Preprint Hypothesis Version 1 Preserved in Portico This version is not peer-reviewed

The Food-Crushing Reflex, and Its Inhibition

Version 1 : Received: 6 May 2023 / Approved: 8 May 2023 / Online: 8 May 2023 (08:47:47 CEST)
Version 2 : Received: 20 September 2023 / Approved: 21 September 2023 / Online: 21 September 2023 (10:29:32 CEST)

A peer-reviewed article of this Preprint also exists.

Vaahtoniemi, L.H. The Food-Crushing Reflex and Its Inhibition. Appl. Biosci. 2023, 2, 550-564. Vaahtoniemi, L.H. The Food-Crushing Reflex and Its Inhibition. Appl. Biosci. 2023, 2, 550-564.

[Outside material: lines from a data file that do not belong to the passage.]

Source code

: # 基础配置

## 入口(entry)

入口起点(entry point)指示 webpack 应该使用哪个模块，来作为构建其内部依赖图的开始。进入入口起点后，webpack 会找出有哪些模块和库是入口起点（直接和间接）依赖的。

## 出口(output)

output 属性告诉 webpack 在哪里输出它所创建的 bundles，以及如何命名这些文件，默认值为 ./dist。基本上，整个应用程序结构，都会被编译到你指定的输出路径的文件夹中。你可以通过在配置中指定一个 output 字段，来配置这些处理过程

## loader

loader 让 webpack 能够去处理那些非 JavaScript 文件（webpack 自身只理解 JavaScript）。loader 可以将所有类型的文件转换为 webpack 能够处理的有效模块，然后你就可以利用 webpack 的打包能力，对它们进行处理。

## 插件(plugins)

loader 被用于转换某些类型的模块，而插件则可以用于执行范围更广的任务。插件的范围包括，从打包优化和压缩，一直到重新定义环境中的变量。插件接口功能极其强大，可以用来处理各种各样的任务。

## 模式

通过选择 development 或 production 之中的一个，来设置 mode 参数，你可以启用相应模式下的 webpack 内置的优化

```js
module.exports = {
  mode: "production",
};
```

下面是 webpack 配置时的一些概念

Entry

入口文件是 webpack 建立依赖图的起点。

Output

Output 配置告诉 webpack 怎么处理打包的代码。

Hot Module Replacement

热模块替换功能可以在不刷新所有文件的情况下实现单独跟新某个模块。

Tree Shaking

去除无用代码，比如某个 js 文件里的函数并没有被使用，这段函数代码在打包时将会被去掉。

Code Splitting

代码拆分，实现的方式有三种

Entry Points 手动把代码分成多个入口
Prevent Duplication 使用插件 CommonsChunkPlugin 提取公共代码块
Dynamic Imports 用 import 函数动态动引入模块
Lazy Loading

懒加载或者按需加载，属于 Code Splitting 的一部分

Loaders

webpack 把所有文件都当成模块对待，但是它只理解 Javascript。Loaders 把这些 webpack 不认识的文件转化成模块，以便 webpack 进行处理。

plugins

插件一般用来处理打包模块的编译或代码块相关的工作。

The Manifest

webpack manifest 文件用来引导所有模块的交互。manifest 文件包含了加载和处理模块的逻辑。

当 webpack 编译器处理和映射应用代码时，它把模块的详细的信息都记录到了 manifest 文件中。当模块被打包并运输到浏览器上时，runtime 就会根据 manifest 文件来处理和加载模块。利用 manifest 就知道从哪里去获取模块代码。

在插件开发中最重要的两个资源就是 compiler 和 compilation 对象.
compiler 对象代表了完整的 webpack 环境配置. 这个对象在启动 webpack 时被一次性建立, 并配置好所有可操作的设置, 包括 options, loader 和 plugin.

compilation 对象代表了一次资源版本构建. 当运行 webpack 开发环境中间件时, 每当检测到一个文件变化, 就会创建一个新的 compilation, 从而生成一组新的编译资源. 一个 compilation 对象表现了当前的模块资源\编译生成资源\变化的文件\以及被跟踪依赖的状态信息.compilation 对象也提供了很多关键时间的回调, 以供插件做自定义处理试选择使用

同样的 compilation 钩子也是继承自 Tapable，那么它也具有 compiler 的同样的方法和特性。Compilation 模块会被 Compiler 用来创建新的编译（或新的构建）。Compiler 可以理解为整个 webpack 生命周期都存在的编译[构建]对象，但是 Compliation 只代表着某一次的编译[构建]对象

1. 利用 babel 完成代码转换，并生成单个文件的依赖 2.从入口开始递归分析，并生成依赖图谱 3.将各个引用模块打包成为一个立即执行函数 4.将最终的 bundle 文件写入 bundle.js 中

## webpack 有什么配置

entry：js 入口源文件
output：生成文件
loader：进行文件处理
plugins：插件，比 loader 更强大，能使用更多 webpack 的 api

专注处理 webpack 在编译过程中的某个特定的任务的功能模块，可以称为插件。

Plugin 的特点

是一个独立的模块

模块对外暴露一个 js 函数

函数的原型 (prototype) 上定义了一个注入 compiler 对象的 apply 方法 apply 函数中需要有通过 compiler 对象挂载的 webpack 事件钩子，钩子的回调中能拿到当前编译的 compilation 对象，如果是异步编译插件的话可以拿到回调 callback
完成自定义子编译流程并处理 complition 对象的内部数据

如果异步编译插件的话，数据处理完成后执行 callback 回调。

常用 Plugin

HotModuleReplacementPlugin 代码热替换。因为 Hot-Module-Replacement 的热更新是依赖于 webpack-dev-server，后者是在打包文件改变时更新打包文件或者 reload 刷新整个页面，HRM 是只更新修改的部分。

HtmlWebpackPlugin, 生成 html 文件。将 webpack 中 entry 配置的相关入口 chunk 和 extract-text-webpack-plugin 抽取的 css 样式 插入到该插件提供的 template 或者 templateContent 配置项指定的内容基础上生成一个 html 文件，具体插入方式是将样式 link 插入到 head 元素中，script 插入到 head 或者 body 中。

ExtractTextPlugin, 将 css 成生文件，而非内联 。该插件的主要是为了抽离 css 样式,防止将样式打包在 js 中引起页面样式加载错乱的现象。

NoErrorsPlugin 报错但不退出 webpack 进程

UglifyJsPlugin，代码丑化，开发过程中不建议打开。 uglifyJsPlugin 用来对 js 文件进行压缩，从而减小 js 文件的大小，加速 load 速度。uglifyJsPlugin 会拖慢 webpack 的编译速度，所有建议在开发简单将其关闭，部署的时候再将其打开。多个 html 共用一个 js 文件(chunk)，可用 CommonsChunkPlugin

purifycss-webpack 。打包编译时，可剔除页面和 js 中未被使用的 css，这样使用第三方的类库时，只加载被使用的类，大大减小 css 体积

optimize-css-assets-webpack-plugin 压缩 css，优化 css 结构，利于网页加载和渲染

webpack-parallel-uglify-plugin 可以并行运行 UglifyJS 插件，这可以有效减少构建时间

Background: Anterior-tooth (ANT) contacts induce short latency reflex inhibition of human jaw-closing muscles. Coincidental to the advent of vertebrate jaw, the mesencephalic ganglion (Vmes), neural myelin sheath, and muscle spindles also evolved to improve the velocity of proprioceptive and withdrawal reflexes. The vertebrate jaw is a rigid class 1 lever for pinpoint-targeting muscle force into a single bite-point, the pivoting food particle. See-saw reflex movements around the food particle fulcrum multiplicate the food-crushing force. Unpredictable jolts of reaction force are caused for the rostral and the two articulate ends of the jaw triangle. Compression/distraction strains of the three ends of jaw must be monitored and inhibited by ipsilateral withdrawal reflexes. Hypothesis: For food-crushing, the spindles of the taut motor units, stretched by the food-fulcrum send monosynaptic, excitatory feed for the ipsilateral, homonymous motor efferent neurons, via Vmes. In the Vmes, the spindle-inputs are coupled with excitatory feed from back-tooth (BAT) mechanoreceptors. The summated excitatory pulses are targeted precisely for the stretched motor units only. The afferent feed from ANT mechanoreceptors is also coupled with concomitant feed from spindles in the Vmes. The ANT feed, however, is inhibitory to negate the excitatory feed from stretched jaw-muscle units. The inhibitory feed from ANT protects the teeth and jaw-joints from inadvertent strains. Inhibitory inputs from ANT alternating with excitatory feed from BAT determine which jaw-closing muscle units are activated or inhibited at any given instant of food-crushing. The monosynaptic unilateral food-crushing reflexes (UFCR) overrun the coexisting bilaterally executed feed for jaw muscles from the central nervous system. Conclusion: The UFCR combines the monosynaptic food-crushing-reflex and its reciprocal inhibition. The UFCR is universally conserved for probably all jawed vertebrates.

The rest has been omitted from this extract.